People living with HIV who adhere to antiretroviral therapy but still smoke cigarettes are substantially more likely to die from lung cancer than from AIDS-related causes, according to the results of a new study.
People living with HIV who adhere to antiretroviral therapy (ART) but still smoke cigarettes are substantially more likely to die from lung cancer than from AIDS-related causes, according to the results of a study published in JAMA Internal Medicine.
“Using a microsimulation model, we found that ART-adherent people living with HIV in the United States who smoke cigarettes are 6 to 13 times more likely to die from lung cancer than from AIDS-related causes,” wrote Krishna P. Reddy, MD, of Massachusetts General Hospital and Harvard Medical School, and colleagues. “Even when accounting for reported rates of ART nonadherence and loss to follow-up, we found that nearly 10% of people living with HIV initially linked to HIV care (including both smokers and nonsmokers) are expected to die from lung cancer if smoking habits do not change.”
According to the study, more than 40% of people living with HIV in the United States smoke cigarettes, which is more than twice the prevalence among the general population.
The researchers conducted this study to calculate the cumulative lung cancer mortality rate by age 80 and total expected lung cancer deaths among people living with HIV in the United States. To do that, they created a microsimulation model of HIV and applied standard demographic data and recent HIV/AIDS epidemiology statistics with specific details on smoking exposure, combining smoking status (current, former, or never) and intensity (heavy, moderate, or light).
Among 40-year-old men with HIV, the estimated cumulative lung cancer mortality rates were 28.9% for heavy smokers, 23.0% for moderate smokers, and 18.8% for light smokers. In comparison, for those who quit smoking at age 40, the cumulative lung cancer mortality rates were 7.9%, 6.1%, and 4.3%, respectively. Among those who had never smoked, the estimated cumulative lung cancer mortality rate was 1.6%.
Mortality rates were similar among women. The cumulative lung cancer mortality rate for a 40-year-old woman with HIV who was a heavy smoker was 27.8%; for moderate and light smokers, the rates were 20.9% and 16.6%. For former smokers, mortality rates decreased to 7.5%, 5.2%, and 3.7%, respectively. For never smokers, it was 1.2%.
“For 40-year-old ART-adherent men who were current moderate smokers, the combined cumulative mortality from lung cancer and other non–AIDS-related causes-both of which were increased by smoking-was approximately 35 times that from AIDS-related causes (79.9% vs 2.3%),” the researchers wrote. For women in this category, it was approximately 27 times higher (66.6% vs 2.5%).

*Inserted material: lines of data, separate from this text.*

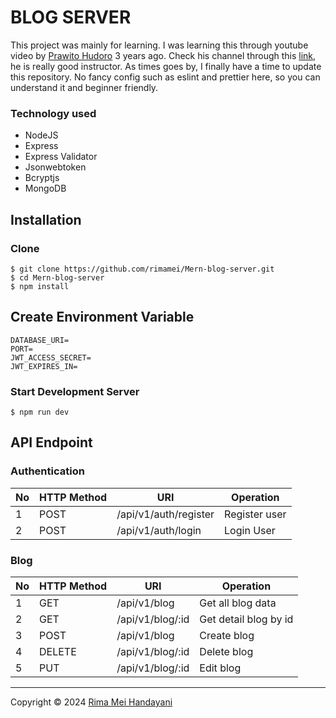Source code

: # BLOG SERVER

This project was mainly for learning. I was learning this through youtube video by [Prawito Hudoro](https://www.youtube.com/@prawitohudoro/videos) 3 years ago. Check his channel through this [link](https://www.youtube.com/@prawitohudoro/videos), he is really good instructor. As times goes by, I finally have a time to update this repository. No fancy config such as eslint and prettier here, so you can understand it and beginner friendly.

### Technology used

- NodeJS
- Express
- Express Validator
- Jsonwebtoken
- Bcryptjs
- MongoDB

## Installation

### Clone

```
$ git clone https://github.com/rimamei/Mern-blog-server.git
$ cd Mern-blog-server
$ npm install
```

## Create Environment Variable

```
DATABASE_URI=
PORT=
JWT_ACCESS_SECRET=
JWT_EXPIRES_IN=
```

### Start Development Server

```
$ npm run dev
```

## API Endpoint

### Authentication

| No  | HTTP Method | URI                   | Operation     |
| --- | ----------- | --------------------- | ------------- |
| 1   | POST        | /api/v1/auth/register | Register user |
| 2   | POST        | /api/v1/auth/login    | Login User    |

### Blog

| No  | HTTP Method | URI              | Operation             |
| --- | ----------- | ---------------- | --------------------- |
| 1   | GET         | /api/v1/blog     | Get all blog data     |
| 2   | GET         | /api/v1/blog/:id | Get detail blog by id |
| 3   | POST        | /api/v1/blog     | Create blog           |
| 4   | DELETE      | /api/v1/blog/:id | Delete blog           |
| 5   | PUT         | /api/v1/blog/:id | Edit blog             |

---

Copyright © 2024 [Rima Mei Handayani](https://github.com/rimamei/)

When the researchers applied model projections to the approximately 644,200 people living with HIV, age 20 to 64 years, in the United States, they found that 9.3% are expected to die from lung cancer if smoking habits do not change.
“Clinicians caring for people living with HIV should offer guideline-based behavioral and pharmacologic treatments for tobacco use,” the researchers wrote. “Lung cancer is now a leading cause of death among people living with HIV, but smoking cessation can greatly reduce the risk. Lung cancer prevention, especially through smoking cessation, should be a priority in the comprehensive care of people living with HIV.”
The researchers noted that the study was limited in part because of its design as a model-based study.